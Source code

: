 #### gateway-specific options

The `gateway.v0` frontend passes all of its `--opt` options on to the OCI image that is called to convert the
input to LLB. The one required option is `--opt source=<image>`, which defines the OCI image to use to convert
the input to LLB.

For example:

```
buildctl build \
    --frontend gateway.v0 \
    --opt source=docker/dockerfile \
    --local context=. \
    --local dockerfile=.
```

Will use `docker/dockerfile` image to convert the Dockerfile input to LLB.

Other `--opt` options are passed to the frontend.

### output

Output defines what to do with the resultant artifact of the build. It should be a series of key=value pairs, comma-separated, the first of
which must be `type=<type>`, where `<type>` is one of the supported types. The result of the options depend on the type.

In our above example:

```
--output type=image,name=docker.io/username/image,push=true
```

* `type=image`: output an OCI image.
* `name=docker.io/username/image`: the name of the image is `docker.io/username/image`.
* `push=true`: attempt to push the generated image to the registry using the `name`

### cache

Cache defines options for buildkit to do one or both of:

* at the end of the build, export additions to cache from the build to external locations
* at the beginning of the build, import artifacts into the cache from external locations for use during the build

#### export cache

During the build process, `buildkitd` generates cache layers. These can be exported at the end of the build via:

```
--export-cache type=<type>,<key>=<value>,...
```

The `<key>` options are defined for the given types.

....

=== TASK ===
Give back the whole listing, word for word.

=== SOLUTION FOR THIS PROBLEM ===
Source code

: #### gateway-specific options

The `gateway.v0` frontend passes all of its `--opt` options on to the OCI image that is called to convert the
input to LLB. The one required option is `--opt source=<image>`, which defines the OCI image to use to convert
the input to LLB.

For example:

```
buildctl build \
    --frontend gateway.v0 \
    --opt source=docker/dockerfile \
    --local context=. \
    --local dockerfile=.
```

Will use `docker/dockerfile` image to convert the Dockerfile input to LLB.

Other `--opt` options are passed to the frontend.

### output

Output defines what to do with the resultant artifact of the build. It should be a series of key=value pairs, comma-separated, the first of
which must be `type=<type>`, where `<type>` is one of the supported types. The result of the options depend on the type.

In our above example:

```
--output type=image,name=docker.io/username/image,push=true
```

* `type=image`: output an OCI image.
* `name=docker.io/username/image`: the name of the image is `docker.io/username/image`.
* `push=true`: attempt to push the generated image to the registry using the `name`

### cache

Cache defines options for buildkit to do one or both of:

* at the end of the build, export additions to cache from the build to external locations
* at the beginning of the build, import artifacts into the cache from external locations for use during the build

#### export cache

During the build process, `buildkitd` generates cache layers. These can be exported at the end of the build via:

```
--export-cache type=<type>,<key>=<value>,...
```

The `<key>` options are defined for the given types.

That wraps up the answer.